*TASK TO CARRY OUT*: All of the entries below should be returned verbatim, apart from the pictures.

*DATA SHOWN*:

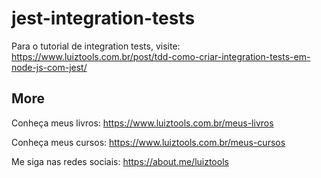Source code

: # jest-integration-tests

Para o tutorial de integration tests, visite: https://www.luiztools.com.br/post/tdd-como-criar-integration-tests-em-node-js-com-jest/

## More

Conheça meus livros: https://www.luiztools.com.br/meus-livros

Conheça meus cursos: https://www.luiztools.com.br/meus-cursos

Me siga nas redes sociais: https://about.me/luiztools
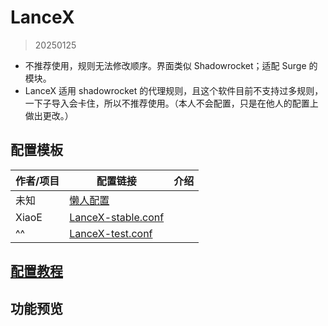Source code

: # LanceX
> 20250125
- 不推荐使用，规则无法修改顺序。界面类似 Shadowrocket；适配 Surge 的模块。
- LanceX 适用 shadowrocket 的代理规则，且这个软件目前不支持过多规则，一下子导入会卡住，所以不推荐使用。（本人不会配置，只是在他人的配置上做出更改。）

## 配置模板

| 作者/项目 | 配置链接                                                                                                                                                                      | 介绍  |
| ----- | ------------------------------------------------------------------------------------------------------------------------------------------------------------------------- | --- |
| 未知    | [懒人配置](https://raw.githubusercontent.com/LaolunsiG/XiaoE_PCR/main/Config_File/LanceX/LanceX%20%E7%A4%BA%E4%BE%8B%E9%85%8D%E7%BD%AE/LanceX%20TG%20%E9%A2%91%E9%81%93.conf) |     |
| XiaoE | [LanceX-stable.conf](https://raw.githubusercontent.com/LaolunsiG/PCR/refs/heads/main/Config_File/LanceX/LanceX-stable.conf)                                               |     |
| ^^    | [LanceX-test.conf](https://raw.githubusercontent.com/LaolunsiG/PCR/refs/heads/main/Config_File/LanceX/LanceX-test.conf)                                                   |     |

## [配置教程](https://github.com/LaolunsiG/PCR/blob/main/Agency_Wiki/%E4%BB%A3%E7%90%86%E5%B7%A5%E5%85%B7%E9%85%8D%E7%BD%AE%E6%95%99%E7%A8%8B/LanceX%20%E9%85%8D%E7%BD%AE%E6%95%99%E7%A8%8B.md)

## 功能预览





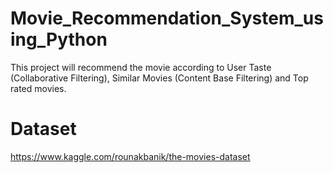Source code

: # Movie_Recommendation_System_using_Python
This project will recommend the movie according to User Taste (Collaborative Filtering), Similar Movies (Content Base Filtering) and Top rated movies. 

# Dataset
https://www.kaggle.com/rounakbanik/the-movies-dataset
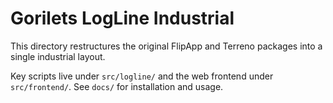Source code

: # Gorilets LogLine Industrial

This directory restructures the original FlipApp and Terreno packages into a single industrial layout.

Key scripts live under `src/logline/` and the web frontend under `src/frontend/`.
See `docs/` for installation and usage.
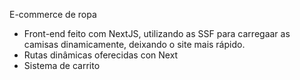 E-commerce de ropa 

- Front-end feito com NextJS, utilizando as SSF para carregaar as camisas dinamicamente, deixando o site mais rápido.
- Rutas dinâmicas oferecidas con Next
- Sistema de carrito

*SOLUTION TO THIS EXERCISE*:
Source code

: # jest-integration-tests

Para o tutorial de integration tests, visite: https://www.luiztools.com.br/post/tdd-como-criar-integration-tests-em-node-js-com-jest/

## More

Conheça meus livros: https://www.luiztools.com.br/meus-livros

Conheça meus cursos: https://www.luiztools.com.br/meus-cursos

Me siga nas redes sociais: https://about.me/luiztools
Source code

: # LanceX
> 20250125
- 不推荐使用，规则无法修改顺序。界面类似 Shadowrocket；适配 Surge 的模块。
- LanceX 适用 shadowrocket 的代理规则，且这个软件目前不支持过多规则，一下子导入会卡住，所以不推荐使用。（本人不会配置，只是在他人的配置上做出更改。）

## 配置模板

| 作者/项目 | 配置链接                                                                                                                                                                      | 介绍  |
| ----- | ------------------------------------------------------------------------------------------------------------------------------------------------------------------------- | --- |
| 未知    | [懒人配置](https://raw.githubusercontent.com/LaolunsiG/XiaoE_PCR/main/Config_File/LanceX/LanceX%20%E7%A4%BA%E4%BE%8B%E9%85%8D%E7%BD%AE/LanceX%20TG%20%E9%A2%91%E9%81%93.conf) |     |
| XiaoE | [LanceX-stable.conf](https://raw.githubusercontent.com/LaolunsiG/PCR/refs/heads/main/Config_File/LanceX/LanceX-stable.conf)                                               |     |
| ^^    | [LanceX-test.conf](https://raw.githubusercontent.com/LaolunsiG/PCR/refs/heads/main/Config_File/LanceX/LanceX-test.conf)                                                   |     |

## [配置教程](https://github.com/LaolunsiG/PCR/blob/main/Agency_Wiki/%E4%BB%A3%E7%90%86%E5%B7%A5%E5%85%B7%E9%85%8D%E7%BD%AE%E6%95%99%E7%A8%8B/LanceX%20%E9%85%8D%E7%BD%AE%E6%95%99%E7%A8%8B.md)

## 功能预览





Source code

: # Movie_Recommendation_System_using_Python
This project will recommend the movie according to User Taste (Collaborative Filtering), Similar Movies (Content Base Filtering) and Top rated movies. 

# Dataset
https://www.kaggle.com/rounakbanik/the-movies-dataset
Source code

: # Gorilets LogLine Industrial

This directory restructures the original FlipApp and Terreno packages into a single industrial layout.

Key scripts live under `src/logline/` and the web frontend under `src/frontend/`.
See `docs/` for installation and usage.
 E-commerce de ropa 

- Front-end feito com NextJS, utilizando as SSF para carregaar as camisas dinamicamente, deixando o site mais rápido.
- Rutas dinâmicas oferecidas con Next
- Sistema de carrito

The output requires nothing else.